What I feel is missed, is that for Muslims or at least those Muslims who feel very strongly about their religion, it is not a choice as to whether to follow sharia or not: they must follow it. If the service is offered, Muslims may feel compelled to use these services as part of their religious obligations. Surely, this is in fact taking away their freedom of testamentary disposition. These rules are sanctioned by the Quran – there is no freedom for Muslims to distribute their assets otherwise. The only part which is in any way similar to an “English” will is the “freely disposable third”. However, that can only be given to charities and not to other members of the family such as a daughter who may have been disinherited by the rules.

By promoting these services for Muslims in England and Wales, they are offering the prospect for Muslims to live according to a different set of rules than other people. From the Law Society’s point of view it’s simply a matter of choice, but for Muslims, it may not be a matter of choice; in fact the option to choose is being taken away from them, especially if one goes to a solicitor who then tells them their will may not be sharia compliant. I accept that people can discriminate in their wills anyway, but why promote it or bring it to people’s attention?

The talk then ventured into even more worrying territory, such as how sharia law views marriage, divorce and child custody. It was made clear that Muslim women can request a divorce from their husband or the sharia council, but it wasn’t made clear that a man need not request anybody’s permission to divorce his wife. In keeping with the tone of the talk that little bit of fundamental discrimination and inequality was ironed over or studiously ignored. The talk focused on the kind of proofs a wife may need to obtain a divorce and also tackled the “straw man argument” that apparently everyone thinks Muslim men can divorce at will, as if that, rather than the fundamental inequality between men and women was a cause for concern. We were told that this was not the case and in fact the couple should wait a month before each pronunciation of divorce.

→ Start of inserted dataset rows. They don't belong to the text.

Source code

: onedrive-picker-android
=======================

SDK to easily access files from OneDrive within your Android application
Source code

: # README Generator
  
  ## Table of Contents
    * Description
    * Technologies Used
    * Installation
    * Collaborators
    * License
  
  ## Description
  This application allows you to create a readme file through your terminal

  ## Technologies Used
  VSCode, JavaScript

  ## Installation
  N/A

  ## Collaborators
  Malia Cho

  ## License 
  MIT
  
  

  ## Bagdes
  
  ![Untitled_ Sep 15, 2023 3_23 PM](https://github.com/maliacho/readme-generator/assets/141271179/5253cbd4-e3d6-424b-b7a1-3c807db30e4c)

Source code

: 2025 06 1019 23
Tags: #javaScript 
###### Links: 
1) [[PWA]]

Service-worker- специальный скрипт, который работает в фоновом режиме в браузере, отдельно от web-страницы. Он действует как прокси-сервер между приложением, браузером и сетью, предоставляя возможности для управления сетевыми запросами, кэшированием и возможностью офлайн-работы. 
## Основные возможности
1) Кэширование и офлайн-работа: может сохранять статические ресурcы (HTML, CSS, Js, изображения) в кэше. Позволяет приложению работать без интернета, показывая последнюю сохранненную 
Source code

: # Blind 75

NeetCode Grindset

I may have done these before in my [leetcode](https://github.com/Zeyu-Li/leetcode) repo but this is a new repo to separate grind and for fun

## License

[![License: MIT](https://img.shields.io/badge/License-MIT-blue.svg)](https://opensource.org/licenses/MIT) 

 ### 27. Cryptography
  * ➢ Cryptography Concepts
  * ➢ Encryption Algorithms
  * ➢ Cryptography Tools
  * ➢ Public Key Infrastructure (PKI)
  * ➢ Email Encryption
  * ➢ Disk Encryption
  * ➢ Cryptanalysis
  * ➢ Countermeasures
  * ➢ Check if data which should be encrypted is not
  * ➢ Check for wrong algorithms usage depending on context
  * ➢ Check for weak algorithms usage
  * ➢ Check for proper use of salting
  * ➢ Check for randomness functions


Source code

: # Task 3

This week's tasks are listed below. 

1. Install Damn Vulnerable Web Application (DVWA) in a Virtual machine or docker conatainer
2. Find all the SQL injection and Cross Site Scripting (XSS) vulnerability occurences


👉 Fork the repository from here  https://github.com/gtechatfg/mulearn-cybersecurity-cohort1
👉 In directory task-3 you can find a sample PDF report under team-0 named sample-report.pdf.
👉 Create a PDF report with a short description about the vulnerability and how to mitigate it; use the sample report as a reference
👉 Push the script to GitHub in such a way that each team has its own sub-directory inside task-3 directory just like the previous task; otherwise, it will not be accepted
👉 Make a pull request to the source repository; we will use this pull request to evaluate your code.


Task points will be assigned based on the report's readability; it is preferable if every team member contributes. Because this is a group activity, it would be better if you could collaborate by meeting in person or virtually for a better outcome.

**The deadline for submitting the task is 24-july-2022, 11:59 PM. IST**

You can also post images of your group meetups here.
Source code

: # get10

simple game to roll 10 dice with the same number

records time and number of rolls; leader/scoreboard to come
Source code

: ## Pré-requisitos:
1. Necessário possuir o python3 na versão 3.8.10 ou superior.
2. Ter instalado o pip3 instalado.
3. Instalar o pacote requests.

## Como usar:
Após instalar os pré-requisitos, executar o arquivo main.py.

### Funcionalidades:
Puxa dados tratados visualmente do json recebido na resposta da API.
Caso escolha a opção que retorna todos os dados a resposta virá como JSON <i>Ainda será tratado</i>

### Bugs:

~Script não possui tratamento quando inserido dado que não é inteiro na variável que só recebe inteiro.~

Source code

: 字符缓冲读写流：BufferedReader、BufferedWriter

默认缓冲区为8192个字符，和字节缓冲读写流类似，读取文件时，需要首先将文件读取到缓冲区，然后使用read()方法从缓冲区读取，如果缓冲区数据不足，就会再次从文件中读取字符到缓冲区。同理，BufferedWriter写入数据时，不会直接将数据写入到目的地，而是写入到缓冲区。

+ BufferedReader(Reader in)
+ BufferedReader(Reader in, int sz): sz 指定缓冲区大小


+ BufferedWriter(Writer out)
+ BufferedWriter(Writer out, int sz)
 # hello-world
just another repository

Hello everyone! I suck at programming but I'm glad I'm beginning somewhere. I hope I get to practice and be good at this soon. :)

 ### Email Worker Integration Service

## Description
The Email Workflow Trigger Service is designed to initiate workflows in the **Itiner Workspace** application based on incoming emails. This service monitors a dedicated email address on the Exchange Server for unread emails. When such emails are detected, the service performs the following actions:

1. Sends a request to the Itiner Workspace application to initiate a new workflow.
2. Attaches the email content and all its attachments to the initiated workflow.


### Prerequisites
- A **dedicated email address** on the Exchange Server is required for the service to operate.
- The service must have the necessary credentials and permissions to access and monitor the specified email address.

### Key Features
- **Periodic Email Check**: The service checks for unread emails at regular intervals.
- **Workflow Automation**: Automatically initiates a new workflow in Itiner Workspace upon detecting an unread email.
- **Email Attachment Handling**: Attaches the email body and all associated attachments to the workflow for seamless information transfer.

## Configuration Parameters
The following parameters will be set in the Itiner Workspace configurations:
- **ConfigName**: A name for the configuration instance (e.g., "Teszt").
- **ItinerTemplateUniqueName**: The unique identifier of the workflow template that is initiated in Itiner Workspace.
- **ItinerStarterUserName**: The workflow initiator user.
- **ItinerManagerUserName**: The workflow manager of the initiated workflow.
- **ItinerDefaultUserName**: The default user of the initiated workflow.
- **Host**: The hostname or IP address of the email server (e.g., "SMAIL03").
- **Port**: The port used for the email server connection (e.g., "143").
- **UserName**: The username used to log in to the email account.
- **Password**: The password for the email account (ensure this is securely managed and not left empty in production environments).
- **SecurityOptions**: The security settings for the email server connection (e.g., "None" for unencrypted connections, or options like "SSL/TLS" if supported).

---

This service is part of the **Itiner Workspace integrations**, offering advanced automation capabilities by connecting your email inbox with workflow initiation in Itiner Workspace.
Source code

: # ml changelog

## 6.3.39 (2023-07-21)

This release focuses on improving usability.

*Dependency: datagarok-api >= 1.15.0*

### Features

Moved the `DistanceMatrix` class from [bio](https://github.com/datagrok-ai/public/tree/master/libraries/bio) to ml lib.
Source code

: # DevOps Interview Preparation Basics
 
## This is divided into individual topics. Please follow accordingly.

With mediation being encouraged by the family courts and becoming the way forward to resolve all marital disputes, it is inevitable that sharia councils and the Muslim Arbitration Tribunal will step in to offer these services in a sharia law setting. Firms approached by Muslim clients will be able to offer their services to represent them at these tribunals. This, I fear, will lead to the operation of a parallel system of law – used solely by Muslims, albeit nominally under the aegis of English law.

Finally, we were advised on the rights of divorcing couples in relation to children. It was pointed out very clearly that all things being normal – no abuse, mental illness, etc – the sharia law position is that children will go to the mother until the age of 7, and thereafter return to the father. It was said the family courts ought to take this into consideration. If someone went to a sharia council to mediate on this, that is the advice they would be given. No thought, it seems, is being given to the fundamental principle in English family law that the interests of the child are absolutely paramount.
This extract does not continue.